Dear John,
At the beginning of this year, Monday mornings felt like Monday mornings, and every day was normal. Smelling fresh coffee outside of the local coffee shop, picking up dry cleaning, and dropping off children with caregivers were all normal. Little did we know what our new reality was going to be in the next few months. But what we did know then that we still know now is that child care is essential to everything about our everyday lives. And unless the House and Senate prioritize $50 billion in the next relief package for child care, we won’t have a child care system to return to.
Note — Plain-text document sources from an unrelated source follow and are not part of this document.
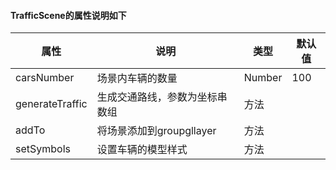 #### TrafficScene的属性说明如下

| 属性   | 说明              | 类型    | 默认值          |
| ------ | ----------------- | ------- | --------------- |
| carsNumber | 场景内车辆的数量 | Number | 100           |
| generateTraffic  | 生成交通路线，参数为坐标串数组     | 方法  |             |
|  addTo | 将场景添加到groupgllayer     | 方法  |             |
| setSymbols  | 设置车辆的模型样式    | 方法  |             |


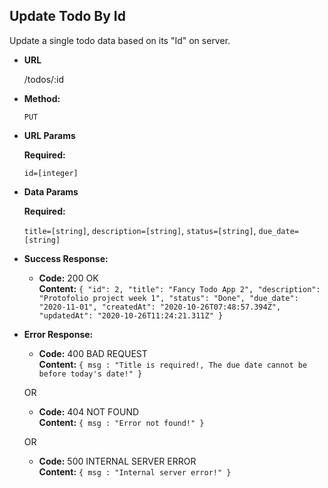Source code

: **Update Todo By Id**
----
  Update a single todo data based on its "Id" on server.

* **URL**

  /todos/:id

* **Method:**
  
  `PUT`
  
*  **URL Params**

   **Required:**
   
   `id=[integer]`

* **Data Params**

  **Required:**
   
  `title=[string]`,
  `description=[string]`,
  `status=[string]`,
  `due_date=[string]`

* **Success Response:**

  * **Code:** 200 OK <br />
    **Content:**
    `{
      "id": 2,
      "title": "Fancy Todo App 2",
      "description": "Protofolio project week 1",
      "status": "Done",
      "due_date": "2020-11-01",
      "createdAt": "2020-10-26T07:48:57.394Z",
      "updatedAt": "2020-10-26T11:24:21.311Z"
    }`
 
* **Error Response:**

  * **Code:** 400 BAD REQUEST <br />
    **Content:** `{ msg : "Title is required!, The due date cannot be before today's date!" }`

  OR

  * **Code:** 404 NOT FOUND <br />
    **Content:** `{ msg : "Error not found!" }`

  OR

  * **Code:** 500 INTERNAL SERVER ERROR <br />
    **Content:** `{ msg : "Internal server error!" }`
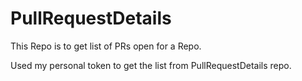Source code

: # PullRequestDetails

This Repo is to get list of PRs open for a Repo.

Used my personal token to get the list from PullRequestDetails repo.
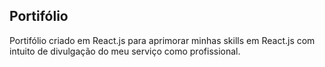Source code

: ## Portifólio

Portifólio criado em React.js para aprimorar minhas skills em React.js com intuito de divulgação do meu serviço como profissional.
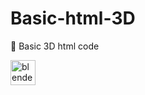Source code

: # Basic-html-3D
👀 Basic 3D html code 

<a href="https://www.blender.org/" target="_blank" rel="noreferrer"> <img src="https://gyazo.com/7a536c75b5897ba302adf9994d575bf1" alt="blender" width="40" height="40"/> </a>
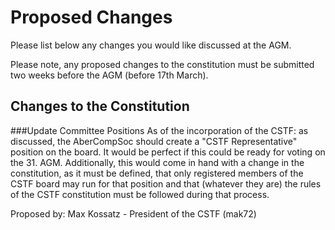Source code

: # Proposed Changes
Please list below any changes you would like discussed at the AGM. 

Please note, any proposed changes to the constitution must be submitted two 
weeks before the AGM (before 17th March).

## Changes to the Constitution

<!--- Example:
###Update aim of society
Currently there is no listed aim, this section is currently blank.

Proposed by: Bob (abc12)
Seconded by: Alice (xyz89)
--->

###Update Committee Positions
As of the incorporation of the CSTF: as discussed, the AberCompSoc should create a "CSTF Representative" position on the board. It would be perfect if this could be ready for voting on the 31. AGM. Additionally, this would come in hand with a change in the constitution, as it must be defined, that only registered members of the CSTF board may run for that position and that (whatever they are) the rules of the CSTF constitution must be followed during that process. 

Proposed by: Max Kossatz - President of the CSTF (mak72)
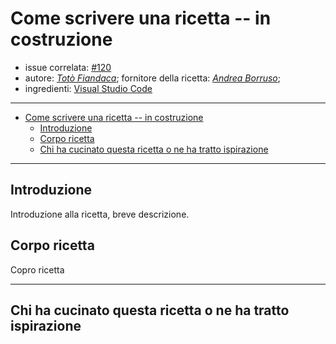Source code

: # Come scrivere una ricetta -- in costruzione

- issue correlata: [#120](https://github.com/opendatasicilia/tansignari/issues/120)
- autore: _[Totò Fiandaca](https://twitter.com/totofiandaca?lang=it)_; fornitore della ricetta: *[Andrea Borruso](https://twitter.com/aborruso?lang=it)*;
- ingredienti: [Visual Studio Code](https://code.visualstudio.com/)
  
---

<!-- TOC -->

- [Come scrivere una ricetta -- in costruzione](#come-scrivere-una-ricetta----in-costruzione)
  - [Introduzione](#introduzione)
  - [Corpo ricetta](#corpo-ricetta)
  - [Chi ha cucinato questa ricetta o ne ha tratto ispirazione](#chi-ha-cucinato-questa-ricetta-o-ne-ha-tratto-ispirazione)

<!-- /TOC -->

---

## Introduzione

Introduzione alla ricetta, breve descrizione.

## Corpo ricetta

Copro ricetta

---

## Chi ha cucinato questa ricetta o ne ha tratto ispirazione
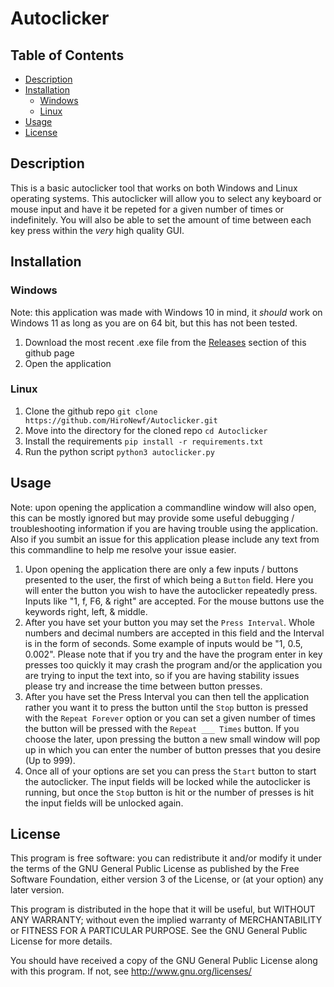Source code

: # Autoclicker
## Table of Contents 
* [Description](https://github.com/HiroNewf/Autoclicker/blob/main/README.md#desciption)
* [Installation](https://github.com/HiroNewf/Autoclicker/blob/main/README.md#installation)
  * [Windows](https://github.com/HiroNewf/Autoclicker/blob/main/README.md#windows)
  * [Linux](https://github.com/HiroNewf/Autoclicker/blob/main/README.md#linux)
* [Usage](https://github.com/HiroNewf/Autoclicker/blob/main/README.md#linux)
* [License](https://github.com/HiroNewf/Autoclicker/blob/main/README.md#linux)
## Description
This is a basic autoclicker tool that works on both Windows and Linux operating systems. This autoclicker will allow you to select any keyboard or mouse input and have it be repeted for a given number of times or indefinitely. You will also be able to set the amount of time between each key press within the *very* high quality GUI. 
## Installation
### Windows
Note: this application was made with Windows 10 in mind, it *should* work on Windows 11 as long as you are on 64 bit, but this has not been tested. 
1. Download the most recent .exe file from the [Releases](https://github.com/HiroNewf/Autoclicker/releases) section of this github page
2. Open the application 
### Linux
1. Clone the github repo `git clone https://github.com/HiroNewf/Autoclicker.git`
2. Move into the directory for the cloned repo `cd Autoclicker`
3. Install the requirements `pip install -r requirements.txt`
4. Run the python script `python3 autoclicker.py`
## Usage
Note: upon opening the application a commandline window will also open, this can be mostly ignored but may provide some useful debugging / troubleshooting information if you are having trouble using the application. Also if you sumbit an issue for this application please include any text from this commandline to help me resolve your issue easier. 
1. Upon opening the application there are only a few inputs / buttons presented to the user, the first of which being a `Button` field. Here you will enter the button you wish to have the autoclicker repeatedly press. Inputs like "1, f, F6, & right" are accepted. For the mouse buttons use the keywords right, left, & middle. 
2. After you have set your button you may set the `Press Interval`. Whole numbers and decimal numbers are accepted in this field and the Interval is in the form of seconds. Some example of inputs would be "1, 0.5, 0.002". Please note that if you try and the have the program enter in key presses too quickly it may crash the program and/or the application you are trying to input the text into, so if you are having stability issues please try and increase the time between button presses.
3. After you have set the Press Interval you can then tell the application rather you want it to press the button until the `Stop` button is pressed with the `Repeat Forever` option or you can set a given number of times the button will be pressed with the `Repeat ___ Times` button. If you choose the later, upon pressing the button a new small window will pop up in which you can enter the number of button presses that you desire (Up to 999).  
4. Once all of your options are set you can press the `Start` button to start the autoclicker. The input fields will be locked while the autoclicker is running, but once the `Stop` button is hit or the number of presses is hit the input fields will be unlocked again. 
## License 
This program is free software: you can redistribute it and/or modify it under the terms of the GNU General Public License as published by the Free Software Foundation, either version 3 of the License, or (at your option) any later version.

This program is distributed in the hope that it will be useful, but WITHOUT ANY WARRANTY; without even the implied warranty of MERCHANTABILITY or FITNESS FOR A PARTICULAR PURPOSE. See the GNU General Public License for more details.

You should have received a copy of the GNU General Public License along with this program. If not, see http://www.gnu.org/licenses/
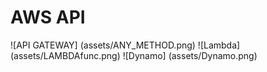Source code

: # AWS API
![API GATEWAY] (assets/ANY_METHOD.png)
![Lambda] (assets/LAMBDAfunc.png)
![Dynamo] (assets/Dynamo.png)
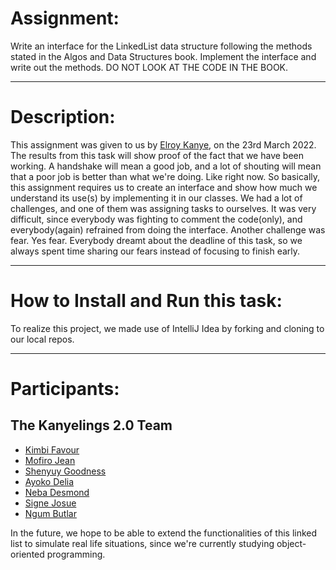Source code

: # Assignment: 

Write an interface for the LinkedList data structure following the methods stated in the Algos and Data Structures book. Implement the interface and write out the methods. DO NOT LOOK AT THE CODE IN THE BOOK.
***
# Description: 

This assignment was given to us by [Elroy Kanye](https://github.com/elroykanye), on the 23rd March 2022. The results from this task will show proof of the fact that we have been working. A handshake will mean a good job, and a lot of shouting will mean that a poor job is better than what we're doing. Like right now. So basically, this assignment requires us to create an interface and show how much we understand its use(s) by implementing it in our classes. We had a lot of challenges, and one of them was assigning tasks to ourselves. It was very difficult, since everybody was fighting to comment the code(only), and everybody(again) refrained from doing the interface. Another challenge was fear. Yes fear. Everybody dreamt about the deadline of this task, so we always spent time sharing our fears instead of focusing to finish early.
***
# How to Install and Run this task: 
To realize this project, we made use of IntelliJ Idea by forking and cloning to our local repos.
***
# Participants:
## The Kanyelings 2.0 Team
* [Kimbi Favour](https://github.com/kimbifavour)
* [Mofiro Jean](https://github.com/mofirojean)
* [Shenyuy Goodness](https://github.com/shenyuygoodness)
* [Ayoko Delia](https://github.com/de-lia)
* [Neba Desmond](https://github.com/Dezzy237)
* [Signe Josue](https://github.com/Signeemmanuel)
* [Ngum Butlar](https://github.com/Ngumbutlar)

In the future, we hope to be able to extend the functionalities of this linked list to simulate real life situations, since we're currently studying object-oriented programming.
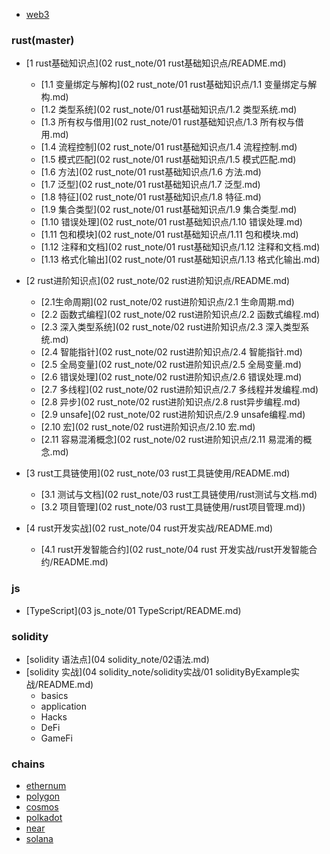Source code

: * [web3](README.md)

### rust(master)

- [1 rust基础知识点](02 rust_note/01 rust基础知识点/README.md)
  - [1.1 变量绑定与解构](02 rust_note/01 rust基础知识点/1.1 变量绑定与解构.md)
  - [1.2 类型系统](02 rust_note/01 rust基础知识点/1.2 类型系统.md)
  - [1.3 所有权与借用](02 rust_note/01 rust基础知识点/1.3 所有权与借用.md)
  - [1.4 流程控制](02 rust_note/01 rust基础知识点/1.4 流程控制.md)
  - [1.5 模式匹配](02 rust_note/01 rust基础知识点/1.5 模式匹配.md)
  - [1.6 方法](02 rust_note/01 rust基础知识点/1.6 方法.md)
  - [1.7 泛型](02 rust_note/01 rust基础知识点/1.7 泛型.md)
  - [1.8 特征](02 rust_note/01 rust基础知识点/1.8 特征.md)
  - [1.9 集合类型](02 rust_note/01 rust基础知识点/1.9 集合类型.md)
  - [1.10 错误处理](02 rust_note/01 rust基础知识点/1.10 错误处理.md)
  - [1.11 包和模块](02 rust_note/01 rust基础知识点/1.11 包和模块.md)
  - [1.12 注释和文档](02 rust_note/01 rust基础知识点/1.12 注释和文档.md)
  - [1.13 格式化输出](02 rust_note/01 rust基础知识点/1.13 格式化输出.md)

- [2 rust进阶知识点](02 rust_note/02 rust进阶知识点/README.md)
  - [2.1生命周期](02 rust_note/02 rust进阶知识点/2.1 生命周期.md)
  - [2.2 函数式编程](02 rust_note/02 rust进阶知识点/2.2 函数式编程.md)
  - [2.3 深入类型系统](02 rust_note/02 rust进阶知识点/2.3 深入类型系统.md)
  - [2.4 智能指针](02 rust_note/02 rust进阶知识点/2.4 智能指针.md)
  - [2.5 全局变量](02 rust_note/02 rust进阶知识点/2.5 全局变量.md)
  - [2.6 错误处理](02 rust_note/02 rust进阶知识点/2.6 错误处理.md)
  - [2.7 多线程](02 rust_note/02 rust进阶知识点/2.7 多线程并发编程.md)
  - [2.8 异步](02 rust_note/02 rust进阶知识点/2.8 rust异步编程.md)
  - [2.9 unsafe](02 rust_note/02 rust进阶知识点/2.9 unsafe编程.md)
  - [2.10 宏](02 rust_note/02 rust进阶知识点/2.10 宏.md)
  - [2.11 容易混淆概念](02 rust_note/02 rust进阶知识点/2.11 易混淆的概念.md)

- [3 rust工具链使用](02 rust_note/03 rust工具链使用/README.md)
  - [3.1 测试与文档](02 rust_note/03 rust工具链使用/rust测试与文档.md)
  - [3.2 项目管理](02 rust_note/03 rust工具链使用/rust项目管理.md))

- [4 rust开发实战](02 rust_note/04 rust开发实战/README.md)
  - [4.1 rust开发智能合约](02 rust_note/04 rust 开发实战/rust开发智能合约/README.md)

### js

- [TypeScript](03 js_note/01 TypeScript/README.md)

### solidity

- [solidity 语法点](04 solidity_note/02语法.md)
- [solidity 实战](04 solidity_note/solidity实战/01 solidityByExample实战/README.md)
  - basics
  - application
  - Hacks
  - DeFi
  - GameFi

### chains

- [ethernum](ethernum/README.md)
- [polygon](polygon/README.md)
- [cosmos](cosmos/README.md)
- [polkadot](polkadot/README.md)
- [near](near/README.md)
- [solana](solana/README.md)
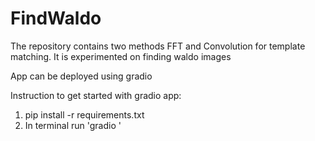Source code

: # FindWaldo

The repository contains two methods FFT and Convolution for template matching. 
It is experimented on finding waldo images

App can be deployed using gradio

Instruction to get started with gradio app:

1. pip install -r requirements.txt
2. In terminal run 'gradio <location>'
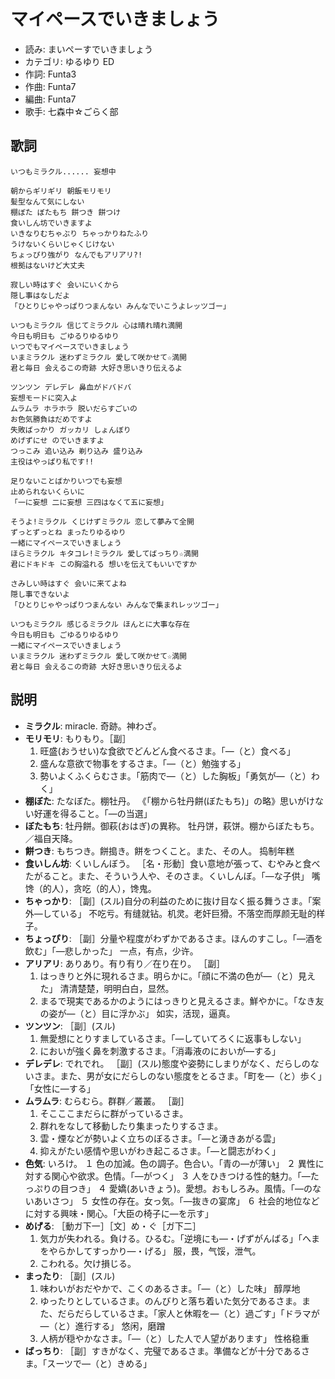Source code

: マイペースでいきましょう
=========================

- 読み: まいぺーすでいきましょう
- カテゴリ: ゆるゆり ED
- 作詞: Funta3
- 作曲: Funta7
- 編曲: Funta7
- 歌手: 七森中☆ごらく部


歌詞
-----

    いつもミラクル...... 妄想中

    朝からギリギリ 朝飯モリモリ
    髪型なんて気にしない
    棚ぼた ぼたもち 餅つき 餅つけ
    食いしん坊でいきますよ
    いきなりむちゃぶり ちゃっかりねたふり
    うけないくらいじゃくじけない
    ちょっぴり強がり なんでもアリアリ?!
    根拠はないけど大丈夫

    寂しい時はすぐ 会いにいくから
    隠し事はなしだよ
    「ひとりじゃやっぱりつまんない みんなでいこうよレッツゴー」

    いつもミラクル 信じてミラクル 心は晴れ晴れ満開
    今日も明日も ごゆるりゆるゆり
    いつでもマイペースでいきましょう
    いまミラクル 迷わずミラクル 愛して咲かせて☆満開
    君と毎日 会えるこの奇跡 大好き思いきり伝えるよ

    ツンツン デレデレ 鼻血がドバドバ
    妄想モードに突入よ
    ムラムラ ホラホラ 脱いだらすごいの
    お色気勝負はだめですよ
    失敗ばっかり ガッカリ しょんぼり
    めげずにせ のでいきますよ
    つっこみ 追い込み 剃り込み 盛り込み
    主役はやっぱり私です!!

    足りないことばかりいつでも妄想
    止められないくらいに
    「一に妄想 二に妄想 三四はなくて五に妄想」

    そうよ!ミラクル くじけずミラクル 恋して夢みて全開
    ずっとずっとね まったりゆるゆり
    一緒にマイペースでいきましょう
    ほらミラクル キタコレ!ミラクル 愛してばっちり☆満開
    君にドキドキ この胸溢れる 想いを伝えてもいいですか

    さみしい時はすぐ 会いに来てよね
    隠し事できないよ
    「ひとりじゃやっぱりつまんない みんなで集まれレッツゴー」

    いつもミラクル 感じるミラクル ほんとに大事な存在
    今日も明日も ごゆるりゆるゆり
    一緒にマイペースでいきましょう
    いまミラクル 迷わずミラクル 愛して咲かせて☆満開
    君と毎日 会えるこの奇跡 大好き思いきり伝えるよ


説明
-----

- **ミラクル**: miracle. 奇跡。神わざ。
- **モリモリ**: もりもり。［副］
    1. 旺盛(おうせい)な食欲でどんどん食べるさま。「―（と）食べる」
    2. 盛んな意欲で物事をするさま。「―（と）勉強する」
    3. 勢いよくふくらむさま。「筋肉で―（と）した胸板」「勇気が―（と）わく」
- **棚ぼた**: たなぼた。棚牡丹。 《「棚から牡丹餅(ぼたもち)」の略》思いがけない好運を得ること。「―の当選」
- **ぼたもち**: 牡丹餅。御萩(おはぎ)の異称。 牡丹饼，萩饼。棚からぼたもち。／福自天降。
- **餅つき**: もちつき。餅搗き。餅をつくこと。また、その人。 捣制年糕
- **食いしん坊**: くいしんぼう。 ［名・形動］食い意地が張って、むやみと食べたがること。また、そういう人や、そのさま。くいしんぼ。「―な子供」 嘴馋（的人），贪吃（的人），馋鬼。
- **ちゃっかり**: ［副］(スル)自分の利益のために抜け目なく振る舞うさま。「案外―している」 不吃亏。有缝就钻。机灵。老奸巨猾。不落空而厚颜无耻的样子。
- **ちょっぴり**: ［副］分量や程度がわずかであるさま。ほんのすこし。「―酒を飲む」「―悲しかった」 一点，有点，少许。
- **アリアリ**: ありあり。有り有り／在り在り。 ［副］
    1. はっきりと外に現れるさま。明らかに。「顔に不満の色が―（と）見えた」 清清楚楚，明明白白，显然。
    2. まるで現実であるかのようにはっきりと見えるさま。鮮やかに。「なき友の姿が―（と）目に浮かぶ」 如实，活现，逼真。
- **ツンツン**: ［副］(スル)
    1. 無愛想にとりすましているさま。「―していてろくに返事もしない」
    2. においが強く鼻を刺激するさま。「消毒液のにおいが―する」
- **デレデレ**: でれでれ。 ［副］(スル)態度や姿勢にしまりがなく、だらしのないさま。また、男が女にだらしのない態度をとるさま。「町を―（と）歩く」「女性に―する」
- **ムラムラ**: むらむら。群群／叢叢。 ［副］
    1. そこここまだらに群がっているさま。
    2. 群れをなして移動したり集まったりするさま。
    3. 雲・煙などが勢いよく立ちのぼるさま。「―と湧きあがる雲」
    4. 抑えがたい感情や思いがわき起こるさま。「―と闘志がわく」
- **色気**: いろけ。
    １ 色の加減。色の調子。色合い。「青の―が薄い」
    ２ 異性に対する関心や欲求。色情。「―がつく」
    ３ 人をひきつける性的魅力。「―たっぷりの目つき」
    ４ 愛嬌(あいきょう)。愛想。おもしろみ。風情。「―のないあいさつ」
    ５ 女性の存在。女っ気。「―抜きの宴席」
    ６ 社会的地位などに対する興味・関心。「大臣の椅子に―を示す」
- **めげる**: ［動ガ下一］［文］め・ぐ［ガ下二］
    1. 気力が失われる。負ける。ひるむ。「逆境にも―・げずがんばる」「へまをやらかしてすっかり―・げる」 服，畏，气馁，泄气。
    2. こわれる。欠け損じる。
- **まったり**: ［副］(スル)
    1. 味わいがおだやかで、こくのあるさま。「―（と）した味」 醇厚地
    2. ゆったりとしているさま。のんびりと落ち着いた気分であるさま。また、だらだらしているさま。「家人と休暇を―（と）過ごす」「ドラマが―（と）進行する」 悠闲，磨蹭
    3. 人柄が穏やかなさま。「―（と）した人で人望があります」 性格稳重
- **ばっちり**: ［副］すきがなく、完璧であるさま。準備などが十分であるさま。「スーツで―（と）きめる」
While so many of us long to return to “normal” these days, we also have to acknowledge that the child care system we had before this crisis already wasn’t working for most families and child care providers. Care was unaffordable for families, and hard to find. Educators and child care providers—disproportionately women of color and immigrant women—made poverty-level wages and struggled to put food on the table for their own families.
That’s because our leaders have put child care on the back burner for far too long. Child care has been largely left out of the previous COVID-19 relief bills—with only $3.5 billion provided so far, a drop in the bucket of the $50 billion we’d need to keep this crucial part of our economy going. The crisis has already caused many providers to close, with many permanently shutting their doors. Those who remained open over the last few months, or are starting to reopen, are facing new operating conditions that are extremely important, but impossible to implement, without additional resources. And providers who remain closed cannot last much longer without revenue coming in. Unless Congress provides significant funding for the industry now, we will not have a system to return to when this crisis ends. Tell your representatives to act now to save child care.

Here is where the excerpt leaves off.